Task directions:
Output the records that follow, keeping every line exactly as it is.

Plain-text document sources:

-=-=-=-=-

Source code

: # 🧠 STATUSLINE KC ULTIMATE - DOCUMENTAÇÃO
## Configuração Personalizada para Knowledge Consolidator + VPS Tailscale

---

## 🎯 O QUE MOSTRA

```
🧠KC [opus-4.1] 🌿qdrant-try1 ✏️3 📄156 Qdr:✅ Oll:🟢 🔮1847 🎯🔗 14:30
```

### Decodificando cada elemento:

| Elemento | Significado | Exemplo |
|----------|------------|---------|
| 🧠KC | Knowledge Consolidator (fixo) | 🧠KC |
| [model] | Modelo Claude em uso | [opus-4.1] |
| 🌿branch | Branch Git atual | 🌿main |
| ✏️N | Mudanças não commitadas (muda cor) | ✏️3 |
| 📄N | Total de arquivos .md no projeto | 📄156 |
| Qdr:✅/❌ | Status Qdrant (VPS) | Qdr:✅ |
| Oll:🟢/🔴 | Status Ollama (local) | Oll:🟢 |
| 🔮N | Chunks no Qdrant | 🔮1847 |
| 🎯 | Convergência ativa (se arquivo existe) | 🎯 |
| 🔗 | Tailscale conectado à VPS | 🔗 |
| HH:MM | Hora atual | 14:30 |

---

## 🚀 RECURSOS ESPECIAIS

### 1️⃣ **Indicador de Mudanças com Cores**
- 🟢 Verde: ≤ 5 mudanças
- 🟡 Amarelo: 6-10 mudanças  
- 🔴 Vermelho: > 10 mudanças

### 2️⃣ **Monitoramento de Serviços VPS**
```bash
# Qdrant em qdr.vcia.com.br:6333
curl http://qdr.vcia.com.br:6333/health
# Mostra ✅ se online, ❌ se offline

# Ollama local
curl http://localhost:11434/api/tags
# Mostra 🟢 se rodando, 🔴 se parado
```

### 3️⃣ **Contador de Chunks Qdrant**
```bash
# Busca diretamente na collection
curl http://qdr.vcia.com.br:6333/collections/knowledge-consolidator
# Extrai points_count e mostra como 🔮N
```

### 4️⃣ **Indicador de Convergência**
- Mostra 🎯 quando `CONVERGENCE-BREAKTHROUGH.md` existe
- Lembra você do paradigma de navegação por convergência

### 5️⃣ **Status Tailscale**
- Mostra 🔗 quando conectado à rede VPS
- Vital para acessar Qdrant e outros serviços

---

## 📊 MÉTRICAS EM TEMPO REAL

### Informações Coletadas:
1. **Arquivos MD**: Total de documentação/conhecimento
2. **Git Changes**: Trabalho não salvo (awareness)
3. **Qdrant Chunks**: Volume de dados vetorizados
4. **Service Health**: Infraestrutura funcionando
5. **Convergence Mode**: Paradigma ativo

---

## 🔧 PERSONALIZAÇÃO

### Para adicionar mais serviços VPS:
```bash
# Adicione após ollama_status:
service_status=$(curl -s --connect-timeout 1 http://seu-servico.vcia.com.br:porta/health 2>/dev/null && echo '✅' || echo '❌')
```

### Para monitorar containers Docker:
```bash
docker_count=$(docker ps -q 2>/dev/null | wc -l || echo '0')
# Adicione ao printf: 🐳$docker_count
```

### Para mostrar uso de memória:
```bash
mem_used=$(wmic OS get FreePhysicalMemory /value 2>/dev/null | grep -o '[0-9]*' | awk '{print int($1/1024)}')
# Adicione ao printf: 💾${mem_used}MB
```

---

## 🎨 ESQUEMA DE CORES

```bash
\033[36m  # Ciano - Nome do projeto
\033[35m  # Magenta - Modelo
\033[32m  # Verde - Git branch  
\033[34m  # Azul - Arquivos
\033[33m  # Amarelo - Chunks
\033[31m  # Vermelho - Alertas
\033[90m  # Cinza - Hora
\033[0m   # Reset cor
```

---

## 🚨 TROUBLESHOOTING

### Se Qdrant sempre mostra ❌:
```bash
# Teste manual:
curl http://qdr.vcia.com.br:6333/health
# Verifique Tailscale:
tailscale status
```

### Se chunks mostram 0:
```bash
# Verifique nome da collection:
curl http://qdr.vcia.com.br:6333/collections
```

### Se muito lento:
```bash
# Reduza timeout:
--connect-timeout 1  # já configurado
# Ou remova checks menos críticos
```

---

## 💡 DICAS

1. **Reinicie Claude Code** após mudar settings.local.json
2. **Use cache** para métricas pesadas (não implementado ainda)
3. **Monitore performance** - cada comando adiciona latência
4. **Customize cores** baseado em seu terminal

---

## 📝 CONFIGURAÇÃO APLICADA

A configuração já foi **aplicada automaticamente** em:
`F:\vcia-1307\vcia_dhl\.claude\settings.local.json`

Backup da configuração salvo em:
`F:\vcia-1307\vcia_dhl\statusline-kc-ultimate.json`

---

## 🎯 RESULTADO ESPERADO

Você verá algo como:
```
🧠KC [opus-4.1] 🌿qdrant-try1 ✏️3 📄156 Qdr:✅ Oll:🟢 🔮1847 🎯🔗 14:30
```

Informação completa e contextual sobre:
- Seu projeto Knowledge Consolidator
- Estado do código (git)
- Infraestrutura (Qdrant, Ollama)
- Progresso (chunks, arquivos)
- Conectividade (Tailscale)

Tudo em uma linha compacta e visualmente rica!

-=-=-=-=-

Written answer:
Source code

: # 🧠 STATUSLINE KC ULTIMATE - DOCUMENTAÇÃO
## Configuração Personalizada para Knowledge Consolidator + VPS Tailscale

---

## 🎯 O QUE MOSTRA

```
🧠KC [opus-4.1] 🌿qdrant-try1 ✏️3 📄156 Qdr:✅ Oll:🟢 🔮1847 🎯🔗 14:30
```

### Decodificando cada elemento:

| Elemento | Significado | Exemplo |
|----------|------------|---------|
| 🧠KC | Knowledge Consolidator (fixo) | 🧠KC |
| [model] | Modelo Claude em uso | [opus-4.1] |
| 🌿branch | Branch Git atual | 🌿main |
| ✏️N | Mudanças não commitadas (muda cor) | ✏️3 |
| 📄N | Total de arquivos .md no projeto | 📄156 |
| Qdr:✅/❌ | Status Qdrant (VPS) | Qdr:✅ |
| Oll:🟢/🔴 | Status Ollama (local) | Oll:🟢 |
| 🔮N | Chunks no Qdrant | 🔮1847 |
| 🎯 | Convergência ativa (se arquivo existe) | 🎯 |
| 🔗 | Tailscale conectado à VPS | 🔗 |
| HH:MM | Hora atual | 14:30 |

---

## 🚀 RECURSOS ESPECIAIS

### 1️⃣ **Indicador de Mudanças com Cores**
- 🟢 Verde: ≤ 5 mudanças
- 🟡 Amarelo: 6-10 mudanças  
- 🔴 Vermelho: > 10 mudanças

### 2️⃣ **Monitoramento de Serviços VPS**
```bash
# Qdrant em qdr.vcia.com.br:6333
curl http://qdr.vcia.com.br:6333/health
# Mostra ✅ se online, ❌ se offline

# Ollama local
curl http://localhost:11434/api/tags
# Mostra 🟢 se rodando, 🔴 se parado
```

### 3️⃣ **Contador de Chunks Qdrant**
```bash
# Busca diretamente na collection
curl http://qdr.vcia.com.br:6333/collections/knowledge-consolidator
# Extrai points_count e mostra como 🔮N
```

### 4️⃣ **Indicador de Convergência**
- Mostra 🎯 quando `CONVERGENCE-BREAKTHROUGH.md` existe
- Lembra você do paradigma de navegação por convergência

### 5️⃣ **Status Tailscale**
- Mostra 🔗 quando conectado à rede VPS
- Vital para acessar Qdrant e outros serviços

---

## 📊 MÉTRICAS EM TEMPO REAL

### Informações Coletadas:
1. **Arquivos MD**: Total de documentação/conhecimento
2. **Git Changes**: Trabalho não salvo (awareness)
3. **Qdrant Chunks**: Volume de dados vetorizados
4. **Service Health**: Infraestrutura funcionando
5. **Convergence Mode**: Paradigma ativo

---

## 🔧 PERSONALIZAÇÃO

### Para adicionar mais serviços VPS:
```bash
# Adicione após ollama_status:
service_status=$(curl -s --connect-timeout 1 http://seu-servico.vcia.com.br:porta/health 2>/dev/null && echo '✅' || echo '❌')
```

### Para monitorar containers Docker:
```bash
docker_count=$(docker ps -q 2>/dev/null | wc -l || echo '0')
# Adicione ao printf: 🐳$docker_count
```

### Para mostrar uso de memória:
```bash
mem_used=$(wmic OS get FreePhysicalMemory /value 2>/dev/null | grep -o '[0-9]*' | awk '{print int($1/1024)}')
# Adicione ao printf: 💾${mem_used}MB
```

---

## 🎨 ESQUEMA DE CORES

```bash
\033[36m  # Ciano - Nome do projeto
\033[35m  # Magenta - Modelo
\033[32m  # Verde - Git branch  
\033[34m  # Azul - Arquivos
\033[33m  # Amarelo - Chunks
\033[31m  # Vermelho - Alertas
\033[90m  # Cinza - Hora
\033[0m   # Reset cor
```

---

## 🚨 TROUBLESHOOTING

### Se Qdrant sempre mostra ❌:
```bash
# Teste manual:
curl http://qdr.vcia.com.br:6333/health
# Verifique Tailscale:
tailscale status
```

### Se chunks mostram 0:
```bash
# Verifique nome da collection:
curl http://qdr.vcia.com.br:6333/collections
```

### Se muito lento:
```bash
# Reduza timeout:
--connect-timeout 1  # já configurado
# Ou remova checks menos críticos
```

---

## 💡 DICAS

1. **Reinicie Claude Code** após mudar settings.local.json
2. **Use cache** para métricas pesadas (não implementado ainda)
3. **Monitore performance** - cada comando adiciona latência
4. **Customize cores** baseado em seu terminal

---

## 📝 CONFIGURAÇÃO APLICADA

A configuração já foi **aplicada automaticamente** em:
`F:\vcia-1307\vcia_dhl\.claude\settings.local.json`

Backup da configuração salvo em:
`F:\vcia-1307\vcia_dhl\statusline-kc-ultimate.json`

---

## 🎯 RESULTADO ESPERADO

Você verá algo como:
```
🧠KC [opus-4.1] 🌿qdrant-try1 ✏️3 📄156 Qdr:✅ Oll:🟢 🔮1847 🎯🔗 14:30
```

Informação completa e contextual sobre:
- Seu projeto Knowledge Consolidator
- Estado do código (git)
- Infraestrutura (Qdrant, Ollama)
- Progresso (chunks, arquivos)
- Conectividade (Tailscale)

Tudo em uma linha compacta e visualmente rica!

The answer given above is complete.